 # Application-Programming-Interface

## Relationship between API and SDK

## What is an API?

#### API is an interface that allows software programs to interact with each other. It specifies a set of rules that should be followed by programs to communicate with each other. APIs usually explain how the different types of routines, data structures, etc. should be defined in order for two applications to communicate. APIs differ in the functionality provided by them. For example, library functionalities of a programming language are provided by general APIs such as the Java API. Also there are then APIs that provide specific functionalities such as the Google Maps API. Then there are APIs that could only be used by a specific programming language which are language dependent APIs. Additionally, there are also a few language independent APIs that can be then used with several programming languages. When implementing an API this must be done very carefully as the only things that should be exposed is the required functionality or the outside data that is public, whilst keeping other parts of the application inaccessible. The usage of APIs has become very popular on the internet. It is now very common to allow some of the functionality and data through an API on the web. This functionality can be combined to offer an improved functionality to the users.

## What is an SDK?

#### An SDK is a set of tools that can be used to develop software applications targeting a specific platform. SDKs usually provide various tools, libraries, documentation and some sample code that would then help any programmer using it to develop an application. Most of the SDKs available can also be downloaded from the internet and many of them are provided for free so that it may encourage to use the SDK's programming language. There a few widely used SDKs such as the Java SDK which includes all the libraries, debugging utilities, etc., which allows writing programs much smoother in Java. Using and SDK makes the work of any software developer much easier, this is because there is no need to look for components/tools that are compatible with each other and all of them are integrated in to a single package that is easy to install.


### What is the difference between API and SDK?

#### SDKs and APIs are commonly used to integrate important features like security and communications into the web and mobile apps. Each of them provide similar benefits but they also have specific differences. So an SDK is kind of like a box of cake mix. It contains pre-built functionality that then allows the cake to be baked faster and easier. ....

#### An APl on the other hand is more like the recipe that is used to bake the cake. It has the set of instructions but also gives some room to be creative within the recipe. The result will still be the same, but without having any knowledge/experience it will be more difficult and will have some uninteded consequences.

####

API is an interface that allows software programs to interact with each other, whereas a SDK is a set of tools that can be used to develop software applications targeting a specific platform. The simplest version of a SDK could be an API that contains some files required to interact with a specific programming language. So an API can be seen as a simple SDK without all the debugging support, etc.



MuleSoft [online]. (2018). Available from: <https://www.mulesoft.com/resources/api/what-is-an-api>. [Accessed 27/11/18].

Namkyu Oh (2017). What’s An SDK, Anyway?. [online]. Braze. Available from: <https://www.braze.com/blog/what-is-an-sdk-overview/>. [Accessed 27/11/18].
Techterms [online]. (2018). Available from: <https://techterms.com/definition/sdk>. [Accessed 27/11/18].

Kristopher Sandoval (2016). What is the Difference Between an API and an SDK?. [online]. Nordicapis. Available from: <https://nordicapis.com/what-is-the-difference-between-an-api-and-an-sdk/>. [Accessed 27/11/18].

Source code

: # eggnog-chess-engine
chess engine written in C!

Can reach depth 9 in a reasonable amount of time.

********************

What to do:
Hand back the listing exactly. Include every line.

Expected answer:
 # Application-Programming-Interface

## Relationship between API and SDK

## What is an API?

#### API is an interface that allows software programs to interact with each other. It specifies a set of rules that should be followed by programs to communicate with each other. APIs usually explain how the different types of routines, data structures, etc. should be defined in order for two applications to communicate. APIs differ in the functionality provided by them. For example, library functionalities of a programming language are provided by general APIs such as the Java API. Also there are then APIs that provide specific functionalities such as the Google Maps API. Then there are APIs that could only be used by a specific programming language which are language dependent APIs. Additionally, there are also a few language independent APIs that can be then used with several programming languages. When implementing an API this must be done very carefully as the only things that should be exposed is the required functionality or the outside data that is public, whilst keeping other parts of the application inaccessible. The usage of APIs has become very popular on the internet. It is now very common to allow some of the functionality and data through an API on the web. This functionality can be combined to offer an improved functionality to the users.

## What is an SDK?

#### An SDK is a set of tools that can be used to develop software applications targeting a specific platform. SDKs usually provide various tools, libraries, documentation and some sample code that would then help any programmer using it to develop an application. Most of the SDKs available can also be downloaded from the internet and many of them are provided for free so that it may encourage to use the SDK's programming language. There a few widely used SDKs such as the Java SDK which includes all the libraries, debugging utilities, etc., which allows writing programs much smoother in Java. Using and SDK makes the work of any software developer much easier, this is because there is no need to look for components/tools that are compatible with each other and all of them are integrated in to a single package that is easy to install.


### What is the difference between API and SDK?

#### SDKs and APIs are commonly used to integrate important features like security and communications into the web and mobile apps. Each of them provide similar benefits but they also have specific differences. So an SDK is kind of like a box of cake mix. It contains pre-built functionality that then allows the cake to be baked faster and easier. ....

#### An APl on the other hand is more like the recipe that is used to bake the cake. It has the set of instructions but also gives some room to be creative within the recipe. The result will still be the same, but without having any knowledge/experience it will be more difficult and will have some uninteded consequences.

####

API is an interface that allows software programs to interact with each other, whereas a SDK is a set of tools that can be used to develop software applications targeting a specific platform. The simplest version of a SDK could be an API that contains some files required to interact with a specific programming language. So an API can be seen as a simple SDK without all the debugging support, etc.



MuleSoft [online]. (2018). Available from: <https://www.mulesoft.com/resources/api/what-is-an-api>. [Accessed 27/11/18].

Namkyu Oh (2017). What’s An SDK, Anyway?. [online]. Braze. Available from: <https://www.braze.com/blog/what-is-an-sdk-overview/>. [Accessed 27/11/18].
Techterms [online]. (2018). Available from: <https://techterms.com/definition/sdk>. [Accessed 27/11/18].

Kristopher Sandoval (2016). What is the Difference Between an API and an SDK?. [online]. Nordicapis. Available from: <https://nordicapis.com/what-is-the-difference-between-an-api-and-an-sdk/>. [Accessed 27/11/18].

Source code

: # eggnog-chess-engine
chess engine written in C!

Can reach depth 9 in a reasonable amount of time.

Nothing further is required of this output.